EXERCISE BRIEF:
Which lines in the records below contain the word "handler"? Report each of them.
Segment Start: INPUT MATERIAL
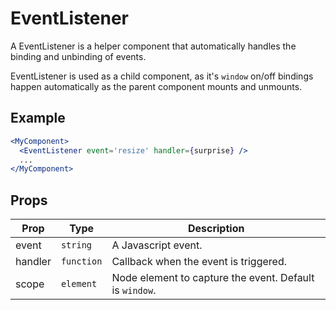 # EventListener

A EventListener is a helper component that automatically handles the binding and unbinding of events.

EventListener is used as a child component, as it's `window` on/off bindings happen automatically as the parent component mounts and unmounts.


## Example

```jsx
<MyComponent>
  <EventListener event='resize' handler={surprise} />
  ...
</MyComponent>
```


## Props

| Prop | Type | Description |
| --- | --- | --- |
| event | `string` | A Javascript event. |
| handler | `function` | Callback when the event is triggered. |
| scope | `element` | Node element to capture the event. Default is `window`. |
Segment End: INPUT MATERIAL
REPLY:
  <EventListener event='resize' handler={surprise} />
| handler | `function` | Callback when the event is triggered. |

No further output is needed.